The C48/80-induced ASA model was generated using a modified version of the method described by Ping Zhang et al. [31]. Female BALB/c mice were randomly divided into the following five groups: the control, model, FNT groups (25 and 50 mg/kg) and Dexa group (20 mg/kg), and the FNT groups. Dexa, a glucocorticoid receptor agonist, was reported to attenuate the C48/80-induced allergic reactions in vivo [32]. After 30 min, C48/80 (0.25 mg/kg) was injected through the tail vein in the model group, while FNT, Dexa, and control groups were injected with the same volume of normal saline. The rectal temperatures of the mice were measured immediately and for 30 min after C48/80 injection. Blood was obtained from the orbital venous plexus and submitted to serum histamine quantitation via ELISA (kits from IBL, Hamburg, Germany).

4.12. DNCB-Induced AD Model

The AD model was generated using a modified version of the method described in the following literature [33]. Female BALB/c mice were randomly divided into the following five groups (n = 6): the control group, AD group, FNT (25 mg/kg), FNT (50 mg/kg), and Keto (50 mg/kg). Keto is an H1 receptor antagonist and MC stabilizer and is used as a positive control treatment for inhibition of activated MCs in vivo [34]. House dust mite (HDM) plays an exacerbator role in AD skin model [35]. In all groups except the control group, 100 µL mixture, including 1% DNCB (dissolved in PEG) and HDM (1 mg/mL, dissolved in PBS), was evenly applied to sensitize the right ear twice a week. After two rounds of stimulation, mice in the administration group were intraperitoneally injected with corresponding doses of FNT and Keto twice a week, respectively. Ear thickness was measured with vernier calipers every four days after DNCB/HDM induction for 24 h. See Figure 7A for details. After 35 days of treatment, the right ear was photographed for recording and then removed. The right ear was soaked in 4% formaldehyde solution and fixed and then embedded with paraffin for tissue slicing. The number of MCs was counted from five different random sites in each group.

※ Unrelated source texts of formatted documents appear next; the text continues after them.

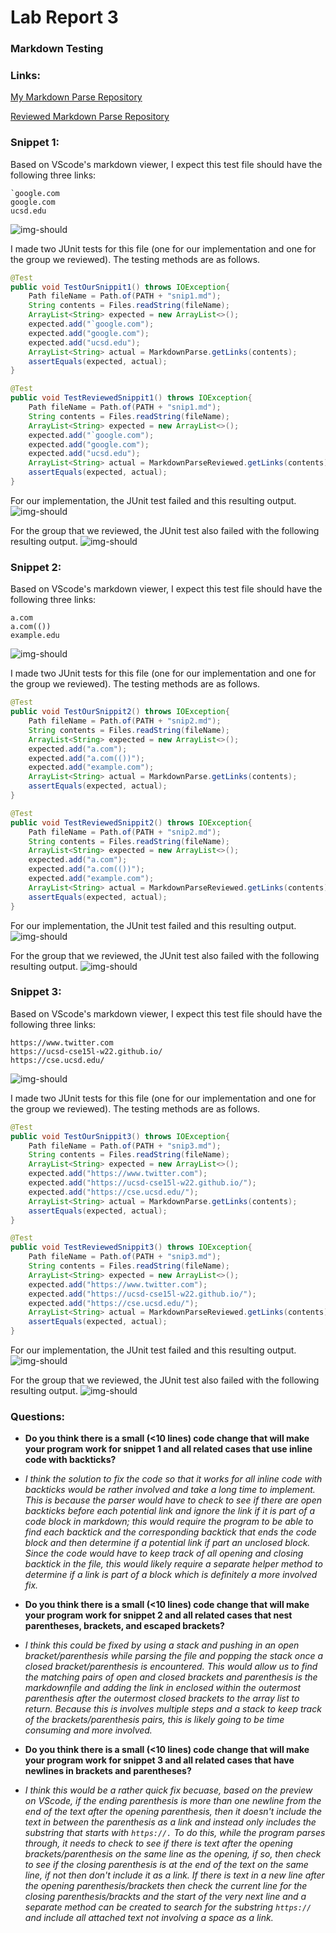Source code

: # **Lab Report 3**
### **Markdown Testing**

### Links:
[My Markdown Parse Repository](https://github.com/atorshizi/markdown-parse)

[Reviewed Markdown Parse Repository](https://github.com/clingunis/markdown-parse)

### Snippet 1:
Based on VScode's markdown viewer, I expect this test file should have the following three links: 
``` 
`google.com
google.com
ucsd.edu
```
![img-should](pics4/snip1-should.png)

I made two JUnit tests for this file (one for our implementation and one for the group we reviewed). The testing methods are as follows.

``` java
@Test
public void TestOurSnippit1() throws IOException{
    Path fileName = Path.of(PATH + "snip1.md");
    String contents = Files.readString(fileName);
    ArrayList<String> expected = new ArrayList<>();
    expected.add("`google.com");
    expected.add("google.com");
    expected.add("ucsd.edu");
    ArrayList<String> actual = MarkdownParse.getLinks(contents);
    assertEquals(expected, actual);
}

@Test
public void TestReviewedSnippit1() throws IOException{
    Path fileName = Path.of(PATH + "snip1.md");
    String contents = Files.readString(fileName);
    ArrayList<String> expected = new ArrayList<>();
    expected.add("`google.com");
    expected.add("google.com");
    expected.add("ucsd.edu");
    ArrayList<String> actual = MarkdownParseReviewed.getLinks(contents);
    assertEquals(expected, actual);
}
```
For our implementation, the JUnit test failed and this resulting output.
![img-should](pics4/snip1-results.png)

For the group that we reviewed, the JUnit test also failed with the following resulting output.
![img-should](pics4/snip1-resultsR.png)



### Snippet 2:
Based on VScode's markdown viewer, I expect this test file should have the following three links: 
``` 
a.com
a.com(())
example.edu
```
![img-should](pics4/snip2-should.png)

I made two JUnit tests for this file (one for our implementation and one for the group we reviewed). The testing methods are as follows.

``` java
@Test
public void TestOurSnippit2() throws IOException{
    Path fileName = Path.of(PATH + "snip2.md");
    String contents = Files.readString(fileName);
    ArrayList<String> expected = new ArrayList<>();
    expected.add("a.com");
    expected.add("a.com(())");
    expected.add("example.com");
    ArrayList<String> actual = MarkdownParse.getLinks(contents);
    assertEquals(expected, actual);
}

@Test
public void TestReviewedSnippit2() throws IOException{
    Path fileName = Path.of(PATH + "snip2.md");
    String contents = Files.readString(fileName);
    ArrayList<String> expected = new ArrayList<>();
    expected.add("a.com");
    expected.add("a.com(())");
    expected.add("example.com");
    ArrayList<String> actual = MarkdownParseReviewed.getLinks(contents);
    assertEquals(expected, actual);
}
```
For our implementation, the JUnit test failed and this resulting output.
![img-should](pics4/snip2-results.png)

For the group that we reviewed, the JUnit test also failed with the following resulting output.
![img-should](pics4/snip2-resultsR.png)



### Snippet 3:
Based on VScode's markdown viewer, I expect this test file should have the following three links: 
``` 
https://www.twitter.com
https://ucsd-cse15l-w22.github.io/
https://cse.ucsd.edu/
```
![img-should](pics4/snip3-should.png)

I made two JUnit tests for this file (one for our implementation and one for the group we reviewed). The testing methods are as follows.

``` java
@Test
public void TestOurSnippit3() throws IOException{
    Path fileName = Path.of(PATH + "snip3.md");
    String contents = Files.readString(fileName);
    ArrayList<String> expected = new ArrayList<>();
    expected.add("https://www.twitter.com");
    expected.add("https://ucsd-cse15l-w22.github.io/");
    expected.add("https://cse.ucsd.edu/");
    ArrayList<String> actual = MarkdownParse.getLinks(contents);
    assertEquals(expected, actual);
}

@Test
public void TestReviewedSnippit3() throws IOException{
    Path fileName = Path.of(PATH + "snip3.md");
    String contents = Files.readString(fileName);
    ArrayList<String> expected = new ArrayList<>();
    expected.add("https://www.twitter.com");
    expected.add("https://ucsd-cse15l-w22.github.io/");
    expected.add("https://cse.ucsd.edu/");
    ArrayList<String> actual = MarkdownParseReviewed.getLinks(contents);
    assertEquals(expected, actual);
}
```
For our implementation, the JUnit test failed and this resulting output.
![img-should](pics4/snip3-results.png)

For the group that we reviewed, the JUnit test also failed with the following resulting output.
![img-should](pics4/snip3-resultsR.png)



### Questions:
- **Do you think there is a small (<10 lines) code change that will make your program work for snippet 1 and all related cases that use inline code with backticks?**
- *I think the solution to fix the code so that it works for all inline code with backticks would be rather involved and take a long time to implement. This is because the parser would have to check to see if there are open backticks before each potential link and ignore the link if it is part of a code block in markdown; this would require the program to be able to find each backtick and the corresponding backtick that ends the code block and then determine if a potential link if part an unclosed block. Since the code would have to keep track of all opening and closing backtick in the file, this would likely require a separate helper method to determine if a link is part of a block which is definitely a more involved fix.*

- **Do you think there is a small (<10 lines) code change that will make your program work for snippet 2 and all related cases that nest parentheses, brackets, and escaped brackets?**
- *I think this could be fixed by using a stack and pushing in an open bracket/parenthesis while parsing the file and popping the stack once a closed bracket/parenthesis is encountered. This would allow us to find the matching pairs of open and closed brackets and parenthesis is the markdownfile and adding the link in enclosed within the outermost parenthesis after the outermost closed brackets to the array list to return. Because this is involves multiple steps and a stack to keep track of the brackets/parenthesis pairs, this is likely going to be time consuming and more involved.*

- **Do you think there is a small (<10 lines) code change that will make your program work for snippet 3 and all related cases that have newlines in brackets and parentheses?**
- *I think this would be a rather quick fix becuase, based on the preview on VScode, if the ending parenthesis is more than one newline from the end of the text after the opening parenthesis, then it doesn't include the text in between the parenthesis as a link and instead only includes the substring that starts with `https://.` To do this, while the program parses through, it needs to check to see if there is text after the opening brackets/parenthesis on the same line as the opening, if so, then check to see if the closing parenthesis is at the end of the text on the same line, if not then don't include it as a link. If there is text in a new line after the opening parenthesis/brackets then check the current line for the closing parenthesis/brackts and the start of the very next line and a separate method can be created to search for the substring `https://` and include all attached text not involving a space as a link.*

4.13. Murine Models and Histology

Paw specimens from PCA mice or ear specimens from AD mice were prepared and stained with hematoxylin, eosin, and toluidine blue. We evaluated Evans Blue dye extraversion and paw swelling for PCA or ear thickness for AD.

4.14. Statistical Analysis

The data are expressed as the mean ± standard deviation (SD). We used one-way analyses of variance (ANOVAs) to compare the differences between groups. All analyses were conducted in Prism 8 (GraphPad, La Jolla, CA, USA). We consider p < 0.05 to be statistically significant.

5. Conclusions

This study demonstrates that FNT inhibits C48/80-induced MC activation, primarily by reducing the release of histamine and β-hex and suppressing the expression of inflammatory factors (TNFα and IL-13) via NF-κB pathway inhibition. The oral administration of FNT alleviates the allergic inflammation in C48/80-induced PCA and ASA mice. In addition, FNT also reduced DNCB-induced AD. We suggest that FNT is a promising candidate for addressing pseudoallergic reactions by inhibiting IgE-independent MC activation.